Não era um protesto, nem uma nova forma de tourada urbana — era logística pura e dura.
A capital atravessava uma crise alimentar séria. A carne era cara, escassa, e para muitas famílias, um luxo apenas visto ao longe. A Câmara Municipal de Lisboa, talvez inspirada pela ideia de que em tempo de fome não há espaço para hesitações, decidiu importar gado da Argentina.
Sim, da Argentina, com tudo o que isso implica em termos de distância, cheiro e burocracia.
No dia 2 de janeiro, o cargueiro “Dionisios Stabata” atracou em Lisboa, trazendo 500 bois — bravos, diga-se — depois de uma travessia transatlântica que, para os animais, não terá sido propriamente um cruzeiro de luxo.
O momento do desembarque foi solenemente acompanhado por autoridades municipais, diplomatas argentinos e espanhóis e uma multidão curiosa, que talvez esperasse ver tangos e alfajores, mas encontrou mugidos e campinos.
A missão seguinte era simples, no papel: levar os bois do cais até ao matadouro municipal do Alto da Cruz do Tabuado, em Campolide. Só que não havia camiões suficientes, nem tempo a perder.
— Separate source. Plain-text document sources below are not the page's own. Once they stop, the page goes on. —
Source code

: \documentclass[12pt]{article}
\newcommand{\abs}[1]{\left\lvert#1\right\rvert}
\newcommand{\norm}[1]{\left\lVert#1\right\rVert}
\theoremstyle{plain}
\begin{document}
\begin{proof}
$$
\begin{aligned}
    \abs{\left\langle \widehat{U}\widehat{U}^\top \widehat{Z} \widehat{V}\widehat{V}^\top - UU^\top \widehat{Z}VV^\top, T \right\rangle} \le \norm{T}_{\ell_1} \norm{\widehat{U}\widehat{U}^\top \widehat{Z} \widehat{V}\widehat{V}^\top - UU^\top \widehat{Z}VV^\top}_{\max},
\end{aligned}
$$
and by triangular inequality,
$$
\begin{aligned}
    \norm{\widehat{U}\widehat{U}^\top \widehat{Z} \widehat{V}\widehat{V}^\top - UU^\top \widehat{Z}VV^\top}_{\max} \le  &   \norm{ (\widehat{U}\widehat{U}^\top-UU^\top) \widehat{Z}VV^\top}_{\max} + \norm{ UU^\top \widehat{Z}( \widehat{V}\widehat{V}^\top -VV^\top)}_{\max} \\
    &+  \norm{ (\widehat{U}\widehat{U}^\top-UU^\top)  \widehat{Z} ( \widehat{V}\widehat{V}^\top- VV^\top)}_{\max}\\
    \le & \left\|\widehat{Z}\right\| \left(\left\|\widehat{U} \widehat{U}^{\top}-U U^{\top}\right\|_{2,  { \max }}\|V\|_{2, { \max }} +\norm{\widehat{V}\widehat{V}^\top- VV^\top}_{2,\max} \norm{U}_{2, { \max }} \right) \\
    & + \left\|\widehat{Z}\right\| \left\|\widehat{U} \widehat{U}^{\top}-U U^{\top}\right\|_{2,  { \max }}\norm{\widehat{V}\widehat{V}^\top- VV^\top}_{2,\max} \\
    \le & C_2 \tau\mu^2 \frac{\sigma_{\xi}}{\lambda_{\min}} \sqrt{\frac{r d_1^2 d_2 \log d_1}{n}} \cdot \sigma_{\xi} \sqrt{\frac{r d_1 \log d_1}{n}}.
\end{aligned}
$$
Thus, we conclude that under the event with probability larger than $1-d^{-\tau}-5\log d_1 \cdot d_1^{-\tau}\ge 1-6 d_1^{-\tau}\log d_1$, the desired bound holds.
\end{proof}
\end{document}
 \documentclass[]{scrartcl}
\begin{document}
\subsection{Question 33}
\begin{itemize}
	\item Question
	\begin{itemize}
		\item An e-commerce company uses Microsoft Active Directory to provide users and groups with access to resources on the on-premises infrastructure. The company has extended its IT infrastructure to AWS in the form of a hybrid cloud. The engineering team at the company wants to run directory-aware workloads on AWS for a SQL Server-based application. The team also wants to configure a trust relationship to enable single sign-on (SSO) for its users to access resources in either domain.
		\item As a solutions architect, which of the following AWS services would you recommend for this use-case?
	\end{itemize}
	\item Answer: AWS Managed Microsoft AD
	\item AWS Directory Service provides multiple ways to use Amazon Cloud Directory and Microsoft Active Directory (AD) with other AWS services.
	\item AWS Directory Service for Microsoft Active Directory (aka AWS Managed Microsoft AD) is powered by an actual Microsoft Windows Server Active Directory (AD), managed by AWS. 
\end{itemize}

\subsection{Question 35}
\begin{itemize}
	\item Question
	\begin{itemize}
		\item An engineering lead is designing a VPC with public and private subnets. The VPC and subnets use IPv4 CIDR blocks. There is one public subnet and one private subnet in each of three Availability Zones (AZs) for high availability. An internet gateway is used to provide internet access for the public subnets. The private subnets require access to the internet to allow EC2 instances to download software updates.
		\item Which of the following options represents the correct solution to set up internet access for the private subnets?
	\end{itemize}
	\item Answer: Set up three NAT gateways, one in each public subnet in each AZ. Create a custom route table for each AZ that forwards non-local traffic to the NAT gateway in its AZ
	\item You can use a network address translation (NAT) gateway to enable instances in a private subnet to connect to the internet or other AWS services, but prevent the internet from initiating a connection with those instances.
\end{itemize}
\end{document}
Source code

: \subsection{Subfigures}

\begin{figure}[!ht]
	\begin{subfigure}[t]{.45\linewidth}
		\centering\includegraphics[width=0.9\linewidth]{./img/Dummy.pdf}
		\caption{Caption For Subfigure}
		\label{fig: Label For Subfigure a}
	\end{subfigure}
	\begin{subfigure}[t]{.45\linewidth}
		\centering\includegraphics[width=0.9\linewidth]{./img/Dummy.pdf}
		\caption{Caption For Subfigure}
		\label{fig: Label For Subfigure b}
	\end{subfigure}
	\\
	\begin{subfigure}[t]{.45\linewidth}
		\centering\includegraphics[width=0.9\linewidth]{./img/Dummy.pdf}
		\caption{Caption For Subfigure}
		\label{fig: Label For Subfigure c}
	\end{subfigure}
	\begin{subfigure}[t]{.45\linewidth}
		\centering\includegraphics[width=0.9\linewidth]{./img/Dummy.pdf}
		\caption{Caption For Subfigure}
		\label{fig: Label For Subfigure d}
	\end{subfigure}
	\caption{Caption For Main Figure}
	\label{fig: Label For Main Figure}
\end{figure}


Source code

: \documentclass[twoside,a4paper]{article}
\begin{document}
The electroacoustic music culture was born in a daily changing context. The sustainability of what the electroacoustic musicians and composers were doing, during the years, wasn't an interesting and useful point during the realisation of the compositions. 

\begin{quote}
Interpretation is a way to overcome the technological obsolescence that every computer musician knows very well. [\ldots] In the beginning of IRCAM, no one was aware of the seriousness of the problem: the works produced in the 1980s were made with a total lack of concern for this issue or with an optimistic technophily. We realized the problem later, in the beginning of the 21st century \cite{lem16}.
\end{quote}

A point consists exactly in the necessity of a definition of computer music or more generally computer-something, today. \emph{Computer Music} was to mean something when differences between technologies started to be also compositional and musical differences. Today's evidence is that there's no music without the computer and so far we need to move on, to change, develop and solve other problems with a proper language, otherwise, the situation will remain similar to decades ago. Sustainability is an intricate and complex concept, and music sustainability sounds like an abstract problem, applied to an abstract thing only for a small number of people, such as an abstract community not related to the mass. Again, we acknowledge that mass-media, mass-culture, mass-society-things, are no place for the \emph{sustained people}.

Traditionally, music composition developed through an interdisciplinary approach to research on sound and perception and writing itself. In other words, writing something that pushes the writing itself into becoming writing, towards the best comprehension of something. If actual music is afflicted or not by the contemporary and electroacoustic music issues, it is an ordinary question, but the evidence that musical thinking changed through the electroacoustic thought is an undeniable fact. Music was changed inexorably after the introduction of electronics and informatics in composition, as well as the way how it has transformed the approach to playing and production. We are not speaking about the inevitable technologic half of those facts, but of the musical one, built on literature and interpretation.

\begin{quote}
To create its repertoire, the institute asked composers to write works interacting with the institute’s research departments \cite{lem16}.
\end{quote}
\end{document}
Resultado? Os bois seguiram a pé pelas ruas de Lisboa, guiados por campinos com nervos de aço. A cidade assistia, boquiaberta, a um desfile bovino pela calçada portuguesa.
O cortejo gerou de tudo: espanto, comentários de ocasião e até algum entusiasmo infantil. As crianças corriam ao lado dos bois como quem segue um cortejo de carnaval antecipado. Os adultos, mais pragmáticos, discutiam os prós e contras da operação. Os mais cínicos perguntavam-se se os bois sabiam ao que iam.
A ideia da autarquia não agradou a toda a gente. Os produtores nacionais protestaram, temendo que a carne argentina arrasasse o mercado local. A imprensa discutiu o tema com fervor.
O país, já a braços com inflação, desemprego e a memória recente da Revolta da Batata de 1917, vivia um ambiente tenso — e mesmo os bois, vindos de longe, acabaram arrastados para o debate político.
Mas para muitos lisboetas, aquela procissão de carne em quatro patas foi um sinal de esperança. Um reforço concreto da promessa de que haveria comida no prato. Nem que, para isso, fosse preciso atravessar o Atlântico.
Hoje, ninguém esperaria ver 500 bois a passear calmamente pelas ruas da capital — embora, em certos dias, o trânsito na 2ª Circular lembre vagamente o ritmo do acontecimento.
Mas esta história sobrevive como uma nota de rodapé deliciosamente insólita num tempo conturbado. Porque a história de Lisboa também se faz de vacas (ou bois) frias… que, por uma vez, vieram aquecer a mesa dos lisboetas.